If you want to try another init_spark cell, go to "Kernel -> Restart & Clear Output" before proceeding 

 ### Working config for rapids-4-spark 21.08 (before shim rework) relying on static extraClassPath
 This is equivalent to moving jars unders $SPARK_HOME/jars but better because the SPARK_HOME remains immutable
 
 But it's still worse than using --jars / --packages, since as far as extraClassPath for executors ["Users typically should not need to set
    this option"](https://github.com/apache/spark/blob/25759a0de6dd09ecc440d009fba6d661558e7261/docs/configuration.md?plain=1#L561) 

In [None]:
%%init_spark
import os

m2dir = os.path.expanduser('~/.m2/repository')

xgboost_v = '1.6.1'
spark_rapids_v = '21.08.0'
cudf_v = '21.08.2'

launcher.conf.spark.driver.extraClassPath = [
    f"{m2dir}/ml/dmlc/xgboost4j-gpu_2.12/{xgboost_v}/xgboost4j-gpu_2.12-{xgboost_v}.jar",
    f"{m2dir}/ml/dmlc/xgboost4j-spark-gpu_2.12/{xgboost_v}/xgboost4j-spark-gpu_2.12-{xgboost_v}.jar",
    f"{m2dir}/com/nvidia/rapids-4-spark_2.12/{spark_rapids_v}/rapids-4-spark_2.12-{spark_rapids_v}.jar",
    f"{m2dir}/ai/rapids/cudf/{cudf_v}/cudf-{cudf_v}-cuda11.jar"
]
launcher.conf.spark.plugins = "com.nvidia.spark.SQLPlugin"

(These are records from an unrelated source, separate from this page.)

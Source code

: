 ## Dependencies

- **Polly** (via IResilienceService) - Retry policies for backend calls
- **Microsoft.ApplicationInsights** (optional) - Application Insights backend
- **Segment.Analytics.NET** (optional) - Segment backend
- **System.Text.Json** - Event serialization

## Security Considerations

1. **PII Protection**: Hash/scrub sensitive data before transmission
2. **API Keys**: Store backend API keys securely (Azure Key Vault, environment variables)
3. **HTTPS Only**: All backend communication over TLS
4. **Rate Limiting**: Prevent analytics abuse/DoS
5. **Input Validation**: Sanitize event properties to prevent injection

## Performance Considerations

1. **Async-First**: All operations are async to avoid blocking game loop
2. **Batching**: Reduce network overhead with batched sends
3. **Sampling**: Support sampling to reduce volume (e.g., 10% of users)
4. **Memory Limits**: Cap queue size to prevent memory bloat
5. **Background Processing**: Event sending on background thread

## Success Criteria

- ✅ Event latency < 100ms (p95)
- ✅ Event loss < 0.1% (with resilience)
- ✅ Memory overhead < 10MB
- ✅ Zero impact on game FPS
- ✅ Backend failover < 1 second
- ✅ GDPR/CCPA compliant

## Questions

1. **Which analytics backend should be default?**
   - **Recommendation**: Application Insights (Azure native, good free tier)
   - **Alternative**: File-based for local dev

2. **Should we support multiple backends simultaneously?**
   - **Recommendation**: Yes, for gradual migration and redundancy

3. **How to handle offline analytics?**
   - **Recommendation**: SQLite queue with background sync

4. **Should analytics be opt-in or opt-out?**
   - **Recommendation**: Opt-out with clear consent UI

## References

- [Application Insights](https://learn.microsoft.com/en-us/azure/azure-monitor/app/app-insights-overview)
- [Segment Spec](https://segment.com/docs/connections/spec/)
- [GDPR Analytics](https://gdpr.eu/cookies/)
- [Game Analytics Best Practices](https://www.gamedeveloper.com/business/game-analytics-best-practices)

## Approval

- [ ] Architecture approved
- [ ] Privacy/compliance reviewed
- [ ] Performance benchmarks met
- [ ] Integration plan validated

 ### Broken config for rapids-4-spark 21.08 (before shim rework) relying on --jars

In [None]:
%%init_spark
import os

m2dir = os.path.expanduser('~/.m2/repository')

xgboost_v = '1.6.1'
spark_rapids_v = '21.08.0'
cudf_v = '21.08.2'

launcher.jars = [
    f"{m2dir}/ml/dmlc/xgboost4j-gpu_2.12/{xgboost_v}/xgboost4j-gpu_2.12-{xgboost_v}.jar",
    f"{m2dir}/ml/dmlc/xgboost4j-spark-gpu_2.12/{xgboost_v}/xgboost4j-spark-gpu_2.12-{xgboost_v}.jar",
    f"{m2dir}/com/nvidia/rapids-4-spark_2.12/{spark_rapids_v}/rapids-4-spark_2.12-{spark_rapids_v}.jar",
    f"{m2dir}/ai/rapids/cudf/{cudf_v}/cudf-{cudf_v}-cuda11.jar"
]
launcher.conf.spark.plugins = "com.nvidia.spark.SQLPlugin"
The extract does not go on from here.